When one examines the challenges facing the auto industry in coming years, perhaps the most important finding is that companies are charting individual approaches to address them.
Automotive News' six-part "Industry on Trial" series confirms the premise of Fiat Chrysler Automobiles CEO Sergio Marchionne that the auto industry doesn't produce adequate returns on the capital it spends.
That's a daunting realization for people in one of the world's most capital-intensive industries. It's especially alarming as individual auto companies recognize that they will need even greater financial resources. All must cope with increasing regulation; new technologies; rising consumer demands for fuel economy and safety; and fresh, well-funded competitors with disruptive business models.
It's a shock to a system that for more than a century has focused on continual improvements to a single product sold to a single buyer: the privately owned automobile.
It's not clear where the global auto industry is headed over the next decade, but only companies with skill, agility and deep pockets will complete the journey.
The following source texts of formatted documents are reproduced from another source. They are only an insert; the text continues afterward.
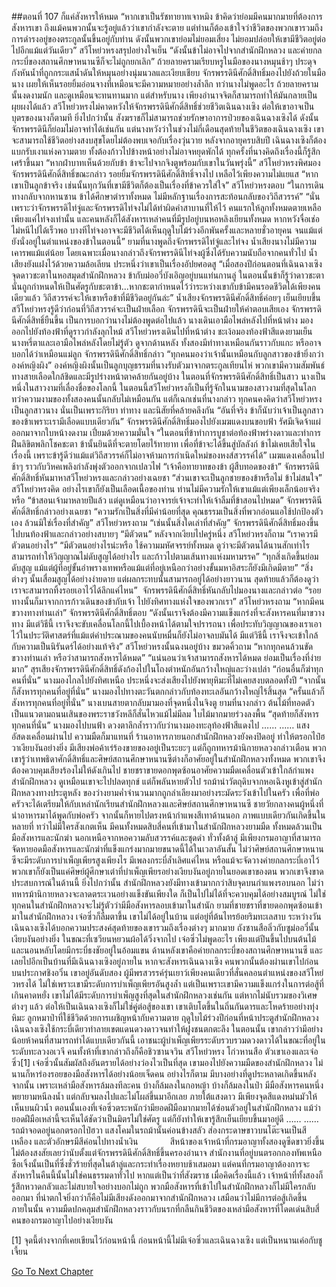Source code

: ##ตอนที่ 107 ก็แค่สังหารให้หมด
“หากเขาเป็นรัชทายาทเจาหมิง ข้าคิดว่าย่อมมีคนมากมายที่ต้องการสังหารเขา ถึงแม้คนพวกนั้นจะรู้อยู่แล้วว่าเขากำลังจะตาย แต่ท่านก็ต้องเข้าใจว่าชีวิตของพวกเขารวมถึงการดำรงอยู่ของตระกูลนั้นขึ้นอยู่กับท่าน ดังนั้นพวกเขาย่อมไม่ยอมเสี่ยง ไม่ยอมปล่อยให้เขามีชีวิตอยู่ต่อไปอีกแม้แต่วันเดียว”
สวีโหย่วหรงสรุปอย่างใจเย็น “ดังนั้นข้าไม่อาจไปจากสำนักฝึกหลวง และค่ายกลกระบี่ของสถานศึกษาหนานซีก็จะไม่ถูกยกเลิก”
ถ้วยลายครามเรียบหรูในมือของนางหมุนช้าๆ ประดุจกังหันน้ำที่ถูกกระแสน้ำดันให้หมุนอย่างนุ่มนวลและเงียบเชียบ
จักรพรรดินีศักดิ์สิทธิ์มองไปยังถ้วยในมือนาง เผยให้เห็นรอยยิ้มอ่อนจางที่เหมือนจะมีความหมายอย่างล้ำลึก ทว่านางไม่พูดอะไร
ถ้วยลายครามนั้นงดงามนัก และดูเหมือนจะทนทานมาก แต่สำหรับนาง เพียงอำนาจจิตก็สามารถทำให้มันกลายเป็นผุยผงได้แล้ว
สวีโหย่วหรงไม่คาดหวังให้จักรพรรดินีศักดิ์สิทธิ์ช่วยชีวิตเฉินฉางเซิง ต่อให้เขาอาจเป็นบุตรของนางก็ตามที
ยิ่งไปกว่านั้น สังฆราชก็ไม่สามารถช่วยรักษาอาการป่วยของเฉินฉางเซิงได้ ดังนั้นจักรพรรดินีก็ย่อมไม่อาจทำได้เช่นกัน
แต่นางหวังว่าในช่วงไม่กี่เดือนสุดท้ายในชีวิตของเฉินฉางเซิง เขาจะสามารถใช้ชีวิตอย่างสงบสุขโดยไม่ต้องพบเจอกับเรื่องวุ่นวาย
หลังจากอายุครบสิบปี เฉินฉางเซิงก็ต้องแบกรับเงาแห่งความตาย ทั้งต้องก้าวไปข้างหน้าอย่างไม่อาจหยุดพักได้ ทุกครั้งที่นางคิดถึงเรื่องนี้ก็รู้สึกเศร้าขึ้นมา
“หากฝ่าบาทเห็นด้วยกับข้า ข้าจะไปจากจิงตูพร้อมกับเขาในวันพรุ่งนี้”
สวีโหย่วหรงพิศมองจักรพรรดินีศักดิ์สิทธิ์ขณะกล่าว
รอยยิ้มจักรพรรดินีศักดิ์สิทธิ์จางไป เหลือไว้เพียงความไม่แยแส “หากเขาเป็นลูกข้าจริง เช่นนั้นทุกวันที่เขามีชีวิตก็ต้องเป็นเรื่องที่ข้าควรใส่ใจ”
สวีโหย่วหรงตอบ “ในการเดินทางกลับจากหานซาน ข้าได้ศึกษาตำราทั้งหมด ไม่มีหลักฐานเรื่องการสะท้อนกลับของวิถีสวรรค์”
“นั่นเพราะว่าจักรพรรดิไท่จู่และจักรพรรดิไท่จงไม่ได้ทำผิดคำสาบานที่ให้ไว้ คนแรกให้ลูกทั้งหมดตายเหลือเพียงแค่ไท่จงเท่านั้น และคนหลังก็ได้สังหารเหล่าคนที่มีรูปอยู่บนหอหลิงเยียนทั้งหมด หากหวังจื่อเช่อไม่หนีไปได้เร็วพอ บางทีไท่จงอาจจะมีชีวิตได้เห็นฤดูใบไม้ร่วงอีกพันครั้งและหลายชั่วอายุคน จนแม้แต่ยังนั่งอยู่ในตำแหน่งของข้าในตอนนี้”
ยามที่นางพูดถึงจักรพรรดิไท่จู่และไท่จง น้ำเสียงนางไม่มีความเคารพแม้แต่น้อย โดยเฉพาะเมื่อนางกล่าวถึงจักรพรรดินีไท่จงผู้ซึ่งได้รับความนับถือจากคนทั่วไป น้ำเสียงยังแฝงไว้ด้วยความล้อเลียน ประหนึ่งว่าเขาเป็นเรื่องอัปยศอดสู
“เมื่อสองปีก่อนตอนที่เฉินฉางเซิงจุดดาวชะตาในหอสมุดสำนักฝึกหลวง ข้ากับม่ออวี่บังเอิญอยู่บนแท่นกานลู่ ในตอนนั้นข้าก็รู้ว่าดาวชะตานั่นถูกกำหนดให้เป็นศัตรูกับชะตาข้า...หากชะตากำหนดไว้ว่าระหว่างเขากับข้ามีคนรอดชีวิตได้เพียงคนเดียวแล้ว วิถีสวรรค์จะให้เขาหรือข้าที่มีชีวิตอยู่กันล่ะ”
น้ำเสียงจักรพรรดินีศักดิ์สิทธิ์ค่อยๆ เย็นเยียบขึ้น
สวีโหย่วหรงรู้ดีว่าก่อนที่วิถีสวรรค์จะเป็นฝ่ายเลือก จักรพรรดินีจะเป็นฝ่ายให้คำตอบเสียเอง
จักรพรรดินีศักดิ์สิทธิ์ยืนขึ้น เป็นการบอกว่านางไม่ต้องพูดต่อไปแล้ว นางเดินเอามือไพล่หลังไปที่หน้าต่าง มองออกไปยังท้องฟ้าที่ดูราวกำลังลุกไหม้
สวีโหย่วหรงเดินไปที่หน้าต่าง ชะเง้อมองท้องฟ้าสีแดงยามเย็น นางหรี่ตาและเอามือไพล่หลังโดยไม่รู้ตัว
ดูจากด้านหลัง ทั้งสองมีท่าทางเหมือนกันราวกับแกะ หรืออาจบอกได้ว่าเหมือนแม่ลูก
จักรพรรดินีศักดิ์สิทธิ์กล่าว “ทุกคนมองว่าเจ้านั้นเหมือนกับลูกสาวของข้ายิ่งกว่าองค์หญิงผิง”
องค์หญิงผิงนั้นเป็นลูกบุญธรรมที่นางรับตัวมาจากตระกูลเทียนไห่ พวกเขามีความสัมพันธ์ทางสายเลือดใกล้ชิดและมีรูปร่างหน้าตาคล้ายกันอยู่บ้าง
ในตอนที่จักรพรรดินีศักดิ์สิทธิ์เป็นสาว นางเป็นหนึ่งในสาวงามที่เลื่องชื่อของโลกนี้ ในตอนนี้สวีโหย่วหรงก็เป็นที่รู้จักในนามของสาวงามที่สุดในโลก ทว่าความงามของทั้งสองคนนั้นกลับไม่เหมือนกัน
แต่ก็เฉกเช่นที่นางกล่าว ทุกคนคงคิดว่าสวีโหย่วหรงเป็นลูกสาวนาง
นั่นเป็นเพราะกิริยา ท่าทาง และนิสัยที่คล้ายคลึงกัน
“อันที่จริง ข้าก็นับว่าเจ้าเป็นลูกสาวของข้าเพราะเรามีเลือดแบบเดียวกัน”
จักรพรรดินีศักดิ์สิทธิ์มองไปยังเมฆแดงบนขอบฟ้า รัศมีเจิดจ้าแผ่ออกมาจากใบหน้างดงาม เปี่ยมด้วยความมั่นใจ “ในตอนที่ข้าทำการบูชาต่อท้องฟ้าพร่างดาวและทำการฝืนลิขิตพลิกโชคชะตา ข้านั้นยินดีที่จะตายโดยไร้ทายาท เพื่อที่ข้าจะได้ขึ้นสู่บัลลังก์ ข้าไม่เคยเสียใจในเรื่องนี้ เพราะข้ารู้ดีว่าแม้แต่วิถีสวรรค์ก็ไม่อาจห้ามการกำเนิดใหม่ของหงส์สวรรค์ได้”
เมฆแดงเคลื่อนไปช้าๆ ราวกับวิหคเพลิงกำลังพุ่งตัวออกจากเปลวไฟ
“เจ้าคือทายาทของข้า ผู้สืบทอดของข้า”
จักรพรรดินีศักดิ์สิทธิ์หันมาหาสวีโหย่วหรงและกล่าวอย่างเฉยชา “ส่วนเขาจะเป็นลูกชายของข้าหรือไม่ ข้าไม่สนใจ”
สวีโหย่วหรงคิด อย่างไรเขาก็ยังเป็นเลือดเนื้อของท่าน ท่านไม่มีความรักให้เขาแม้แต่เพียงเล็กน้อยจริงหรือ
“ข้าสอนเจ้ามาหลายปีแล้ว แต่ดูเหมือนว่าอาจารย์เจ้าจะทำให้เจ้าลืมที่ข้าสอนไปหมด”
จักรพรรดินีศักดิ์สิทธิ์กล่าวอย่างเฉยชา “ความรักเป็นสิ่งที่มีค่าน้อยที่สุด คุณธรรมเป็นสิ่งที่พวกอ่อนแอใช้ปกป้องตัวเอง ล้วนมิใช่เรื่องที่สำคัญ”
สวีโหย่วหรงถาม “เช่นนั้นสิ่งใดเล่าที่สำคัญ”
จักรพรรดินีศักดิ์สิทธิ์มองขึ้นไปบนท้องฟ้าและกล่าวอย่างสบายๆ “มีตัวตน”
หลังจากเงียบไปครู่หนึ่ง สวีโหย่วหรงก็ถาม “เราควรมีตัวตนอย่างไร”
“มีตัวตนอย่างไรน่ะหรือ ใช้ความมหัศจรรย์ทั้งหมด ดูว่าจะมีตัวตนได้นานสักเท่าไร สามารถทำให้วิญญาณไม่ดับสูญได้อย่างไร และก้าวไปตามเส้นทางแห่งมหามรรค”
“ทุกสิ่งเกิดขึ้นย่อมดับสูญ แม้แต่ผู้ที่อยู่ขั้นอำพรางเทพหรือแม้แต่ที่อยู่เหนือกว่าอย่างขั้นมหาอิสระก็ยังมีเกิดมีตาย”
“สิ่งต่างๆ นั้นเสื่อมสูญได้อย่างง่ายดาย แต่ผลกระทบนั้นสามารถอยู่ได้อย่างยาวนาน สุดท้ายแล้วก็ต้องดูว่าเราจะสามารถทิ้งรอยเอาไว้ได้ลึกแค่ไหน”
 จักรพรรดินีศักดิ์สิทธิ์หันกลับไปมองนางและกล่าวต่อ “รอยทางนั้นก็มาจากการก้าวเดินของข้ากับเจ้า ไปยังทิศทางแห่งใจของพวกเรา”
สวีโหย่วหรงถาม “หากมีคนขวางทางท่านเล่า”
จักรพรรดินีศักดิ์สิทธิ์ตอบ “ดังนั้นเราจึงต้องมีความแข็งแกร่งที่จะสังหารคนที่มาขวางทาง มีแต่วิธีนี้ เราจึงจะขับเคลื่อนโลกนี้ไปเบื้องหน้าได้ตามใจปรารถนา เพื่อประทับวิญญาณของเราเอาไว้ในประวัติศาสตร์ที่แม้แต่คำประณามของคนนับหมื่นก็ยังไม่อาจลบมันได้ มีแต่วิธีนี้ เราจึงจะเข้าใกล้กับความเป็นนิรันดร์ได้อย่างแท้จริง”
สวีโหย่วหรงนั้นฉงนอยู่บ้าง ขมวดคิ้วถาม “หากทุกคนล้วนขัดขวางท่านเล่า หรือว่าสามารถสังหารได้หมด”
“แน่นอนว่าเจ้าสามารถสังหารได้หมด ย่อมเป็นเรื่องที่ง่ายมาก”
สุรเสียงจักรพรรดินีศักดิ์สิทธิ์ดังก้องไปในโถงตำหนักอันกว้างใหญ่และว่างเปล่า
“ก่อนอื่นก็ฆ่าทุกคนที่นั่น”
นางมองไกลไปยังทิศเหนือ ประหนึ่งจะส่งเสียงไปยังพายุหิมะที่ไม่เคยสงบตลอดทั้งปี
“จากนั้นก็สังหารทุกคนที่อยู่ที่นั่น”
นางมองไปทางตะวันตกกล่าวกับท้องทะเลอันกว้างใหญ่ไร้สิ้นสุด
“ครั้นแล้วก็สังหารทุกคนที่อยู่ที่นั่น”
นางเบนสายตากลับมามองที่จุดหนึ่งในจิงตู
ยามที่นางกล่าว ต้นไม้ที่ทอดตัวเป็นแนวตามถนนเสินของพระราชวังหลีก็สั่นไหวแม้ไม่มีลม ใบไม้มากมายร่วงลงพื้น
“สุดท้ายก็สังหารทุกคนที่นั่น”
นางมองไปบนฟ้า ดวงตาลึกล้ำราวกับว่านางมองทะลุท้องฟ้าสีแดงไป
……
……
แสงอัสดงเคลื่อนผ่านไป ความมืดก็มาแทนที่ ร้านอาหารภายนอกสำนักฝึกหลวงยังคงปิดอยู่ ทำให้ตรอกไป๋ฮวาเงียบงันอย่างยิ่ง มีเสียงพ่อค้าเร่ร้องขายของอยู่เป็นระยะๆ แต่ก็ถูกทหารม้านิกายหลวงกล่าวเตือน พวกเขารู้ว่าเทพธิดาศักดิ์สิทธิ์และศิษย์สถานศึกษาหนานซีต่างก็อาศัยอยู่ในสำนักฝึกหลวงทั้งหมด พวกเขาจึงต้องควบคุมเสียงร้องไม่ให้ดังเกินไป
ชายชราขายดอกพุดซ้อนอาศัยความมืดเคลื่อนตัวเข้าใกล้กำแพงสำนักฝึกหลวง ดูเหมือนเขาจะไปปลดทุกข์ แต่ก็พลันหายตัวไป
รถม้านำวัตถุดิบจากหอเฉิงหูเข้าสู่สำนักฝึกหลวงทางประตูหลัง ของว่างยามค่ำจำนวนมากถูกลำเลียงมาอย่างระมัดระวังเข้าไปในครัว เพื่อที่พ่อครัวจะได้เตรียมให้กับเหล่านักเรียนสำนักฝึกหลวงและศิษย์สถานศึกษาหนานซี ชายวัยกลางคนผู้หนึ่งที่นำอาหารมาได้พูดกับพ่อครัว จากนั้นก็หายไปตรงหน้ากำแพงสีเทาด้านนอก
ภาพแบบเดียวกันเกิดขึ้นในหลายที่ ทว่าไม่มีใครสังเกตเห็น
มีคนทั้งหมดสิบสี่คนที่เข้ามาในสำนักฝึกหลวงยามมืด ทั้งหมดล้วนเป็นมือสังหารและนักฆ่า
นอกเหนือจากหอความลับสวรรค์และชุดดำ ทั่วทั้งต้าลู่ มีเพียงกรมอาญาที่สามารถจัดหายอดมือสังหารและนักฆ่าที่แข็งแกร่งมากมายขนาดนี้ได้ในเวลาอันสั้น
ไม่ว่าศิษย์สถานศึกษาหนานซีจะมีระดับการบำเพ็ญเพียรสูงเพียงไร มีเพลงกระบี่ล้ำเลิศแค่ไหน หรือแม้จะจัดวางค่ายกลกระบี่เอาไว้ พวกเขาก็ยังเป็นแค่ศิษย์ผู้ศึกษาเต๋าที่บำเพ็ญเพียรอย่างเงียบงันอยู่ภายในยอดเขาของตน พวกเขาจึงขาดประสบการณ์ในด้านนี้ ยิ่งไปกว่านั้น สำนักฝึกหลวงยังมีทางเข้ามากกว่าสิบจุดบนกำแพงรอบนอก ไม่ว่าทหารม้านิกายหลวงจะลาดตระเวนอย่างแข็งขันเพียงใด ก็เป็นไปไม่ได้ที่จะควบคุมได้อย่างสมบูรณ์
ไม่ใช่ทุกคนในสำนักฝึกหลวงจะไม่รู้ตัวว่ามีมือสังหารลอบเข้ามาในสำนัก
ยามที่ชายชราที่ขายดอกพุดซ้อนเข้ามาในสำนักฝึกหลวง เจ๋อซิ่วก็ลืมตาขึ้น
เขาไม่ได้อยู่ในบ้าน แต่อยู่ที่ต้นไทรย้อยริมทะเลสาบ
ระหว่างวัน เฉินฉางเซิงได้บอกความประสงค์สุดท้ายของเขารวมถึงเรื่องต่างๆ มากมาย
ถังซานสือลิ่วกับซูม่ออวี๋นั้นเงียบงันอย่างยิ่ง ในขณะที่เซวียนหยวนผ้อได้วิ่งจากไป เจ๋อซิ่วไม่พูดอะไร เพียงแต่ปีนขึ้นไปบนต้นไม้และนอนหลับโดยมีกระบี่ธงชัยอยู่ในอ้อมแขน
ด้านหลังเขาคือค่ายกลกระบี่ของสถานศึกษาหนานซี และเลยไปอีกเป็นบ้านที่มีเฉินฉางเซิงอยู่ภายใน
หากจะสังหารเฉินฉางเซิง คนพวกนั้นต้องผ่านเขาไปก่อน
บนประกาศชิงอวิ๋น เขาอยู่อันดับสอง ผู้มีพรสวรรค์รุ่นเยาว์เพียงคนเดียวที่สั่นคลอนตำแหน่งของสวีโหย่วหรงได้ ไม่ใช่เพราะเขามีระดับการบำเพ็ญเพียรอันสูงล้ำ แต่เป็นเพราะเขามีความแข็งแกร่งในการต่อสู้ที่เกินคาดหยั่ง
เขาไม่ได้มีระดับการบำเพ็ญสูงที่สุดในสำนักฝึกหลวงเช่นกัน แต่หากไม่นับรวมของวิเศษต่างๆ แล้ว ต่อให้เป็นเฉินฉางเซิงก็ไม่ใช่คู่ต่อสู้ของเขา
เขาเติบโตขึ้นในถิ่นกันดารและโหดร้ายอย่างทุ่งหิมะ ลูกหมาป่าที่ใช้ชีวิตด้วยการเผชิญหน้ากับความตาย
ฤดูใบไม้ร่วงปีก่อนที่หน้าประตูสำนักฝึกหลวง เฉินฉางเซิงใช้กระบี่เดียวทำลายเขตแดนดวงดาวจนทำให้ฝูงชนตกตะลึง ในตอนนั้น เขากล่าวว่ามีอย่างน้อยห้าคนที่สามารถทำได้แบบเดียวกันนี้ เอาชนะผู้บำเพ็ญเพียรระดับรวบรวมดวงดาวได้ในขณะที่อยู่ในระดับทะลวงอเวจี
คนทั้งห้าที่เขากล่าวถึงก็คือชิวซานจวิน สวีโหย่วหรง โก่วหานสือ ตัวเขาเองและเจ๋อซิ่ว[1]
เจ๋อซิ่วนั้นสัมผัสถึงอันตรายได้อย่างว่องไวเป็นที่สุด เขามองไปยังความมืดของสำนักฝึกหลวง ไม่นานก็หาร่องรอยของมือสังหารได้อย่างน้อยเจ็ดคน
อย่างไรก็ตาม มีบางอย่างที่ดูประหลาดเกิดขึ้นหลังจากนั้น เพราะเหล่ามือสังหารล้มลงทีละคน บ้างก็ล้มลงในกอหญ้า บ้างก็ล้มลงในป่า มีมือสังหารคนหนึ่งพยายามหนีลงน้ำ แต่กลับจมลงไปและไม่โผล่ขึ้นมาอีกเลย ภายใต้แสงดาว มีเพียงจุดสีแดงหม่นมัวให้เห็นบนผิวน้ำ
ตอนนั้นเองที่เจ๋อซิ่วตระหนักว่ามียอดฝีมือมากมายได้ซ่อนตัวอยู่ในสำนักฝึกหลวง แม้ว่ายอดฝีมือเหล่านี้จะเห็นได้ชัดว่าเป็นมิตรไม่ใช่ศัตรู แต่ก็ยังทำให้เขารู้สึกเย็นเยียบขึ้นมาอยู่ดี
……
……
รถม้าจอดอยู่นอกตรอกไป๋ฮวา
แสงโคมในรถม้านั้นค่อนข้างสลัว ส่องกระดาษขาวบนโต๊ะจนเป็นสีเหลือง และตัวอักษรมีสีค่อนไปทางน้ำเงิน
            สีหน้าของเจ้าหน้าที่กรมอาญาทั้งสองดูซีดขาวยิ่งขึ้น
ไม่ต้องสงสัยเลยว่านับตั้งแต่จักรพรรดินีศักดิ์สิทธิ์ขึ้นครองอำนาจ สำนักงานที่อยู่บนตรอกกองทัพเหนือซือเจิ้งนั้นเป็นที่ซึ่งชั่วร้ายที่สุดในต้าลู่และกระทำเรื่องหยาบช้าเสมอมา
แต่คนที่กรมอาญาต้องการจะสังหารในคืนนี้นั้นไม่ใช่คนธรรมดาทั่วไป หากแต่เป็นว่าที่สังฆราช เมื่อคิดเรื่องนี้แล้ว เจ้าหน้าที่ทั้งสองก็รู้สึกหวาดกลัวและไม่สบายใจอย่างบอกไม่ถูก
พวกมือสังหารที่เข้าไปในสำนักฝึกหลวงก็ไม่มีใครกลับออกมา
ที่น่าตกใจยิ่งกว่าก็คือไม่มีเสียงดังออกมาจากสำนักฝึกหลวง เสมือนว่าไม่มีการต่อสู้เกิดขึ้นภายในนั้น
ความมืดปกคลุมสำนักฝึกหลวงราวกับนรกที่กลืนกินชีวิตของเหล่ามือสังหารที่โดดเด่นสิบสี่คนของกรมอาญาไปอย่างเงียบงัน

[1] จุดนี้ต่างจากที่เคยเขียนไว้ก่อนหน้านี้ ก่อนหน้านี้ไม่มีเจ๋อซิ่วและเฉินฉางเซิง แต่เป็นหนานเค่อกับชูเจี้ยน


[Go To Next Chapter]( ./617.md)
This week's "Industry on Trial" stories of four paths to the future illuminate a key question for auto companies: how to survive and prosper in crunch time.
The need for cash will keep mergers near the top of the option list. That's true, even though most auto mergers have flopped.
Often, the failures were marked by limitations of government ownership, big overlaps that degenerated into turf wars or a leader focused on the next deal.
But there also are successful mergers. Those exceptions also often share traits: less overlap to trim, one partner close enough to death that its employees readily accept change and a strong leader with vision.
Mergers aside, most auto companies are working to position themselves for long-term success by staying flexible, fixing weaknesses and building on what they do best.
All companies are different and must choose their own path. With vision and work, they all have the tools to thrive.